Blog

3 key considerations for load testing when migrating to the cloud

7 months ago
8 September 2023
0 replies
99 views

C

Userlevel 4

+2

Community Administrator
Community Manager
229 replies

By Bob Reselman, Software Developer and Technology Journalist

The value proposition for migrating to the cloud is compelling. You don’t need to staff a department full of systems engineers and admins to provision and maintain a company’s infrastructure. Instead, infrastructure has been abstracted away by the service provider, thus allowing a small team to use automation to expand or contract the computing environment to meet the needs at hand. And when it comes to the cost of computing resources, you only pay for consumption. Nothing drives a CFO closer to the edge of despair than a room full of underutilized hardware eating up the company’s financial resources, producing no return.

So, for cloud computing, what’s not to like? Not much. The migration to cloud computing is growing among companies large and small. By 2024, Gartner projects that more than 45% of IT spending on system infrastructure, infrastructure software, and business process outsourcing will shift from traditional solutions to the cloud.

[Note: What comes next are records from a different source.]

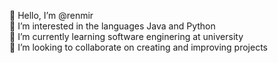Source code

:  👋 Hello, I’m @renmir </br>
 👀 I’m interested in the languages Java and Python</br>
 🌱 I’m currently learning software enginering at university </br>
 💞️ I’m looking to collaborate on creating and improving projects </br>

<!---
renmir/renmir is a ✨ special ✨ repository because its `README.md` (this file) appears on your GitHub profile.
You can click the Preview link to take a look at your changes.
--->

The bad news is that migrating to the cloud successfully does not happen by magic. It’s not as simple as writing some scripts and paying the bill at month’s end. Many of the issues needed to be addressed in an on-premises environment are still outstanding in the cloud, particularly when it comes to application performance. Migrating applications to the cloud presents new issues, in addition to those typically found in on-premises environments. However, just because there are issues, it does not necessarily follow that cloud migration is a bad idea. There is a lot of benefit to migrating to the cloud provided that your company plans wisely. The key is to understand the issues associated, using a solid plan that addresses them, particularly for load testing.

The following sections describe the three key considerations to address as you plan to load test your applications when migrating to the cloud.

1. Make sure your testing plan matches your migration pattern

There are five patterns of cloud migration. You can rehost the application on an infrastructure as a service (IaaS) platform. This includes using the cloud to provide raw virtual servers and network capabilities. Work required consists of complete provisioning of OS setup to network configuration. Then, once the infrastructure is created, you add in applications and data.

The next approach is to refactor the application for the platform as a service (PaaS) deployment. It’s similar to the rehost pattern, except with PaaS the operating system is already installed as there are more typical applications included, like SSH, database, and web servers.

You can revise the application for use in either IaaS or PaaS deployment. The revised pattern means that you are updating code to work in the given environment. Revision can also involve altering the way security works or how IP addresses are allocated.

The rebuild factor means you are making considerable changes to the application to enable it to work in a particular PaaS. For example, creating an entirely new application that takes advantage of specific features native to the cloud implementation.

Likewise, there can be a replace pattern that results in the creation of a brand new approach to the application’s architecture as it delivers features to your users. An example of using the replace pattern would be when you migrate from an application using VMs or containers maintaining instances of Tomcat, MySQL and RabbitMQ installed to a serverless approach (and serverless functions, databases, and messaging system native to the cloud providers).

Of course, each approach has its boundaries and ramifications. Thus, load testing methodologies will vary according to the method. Consider this: when you are rehosting an application, load testing will focus more on the overall environment. Do you have enough network bandwidth? Are your VMs provisioned with enough CPUs, memory, and disk to support the load?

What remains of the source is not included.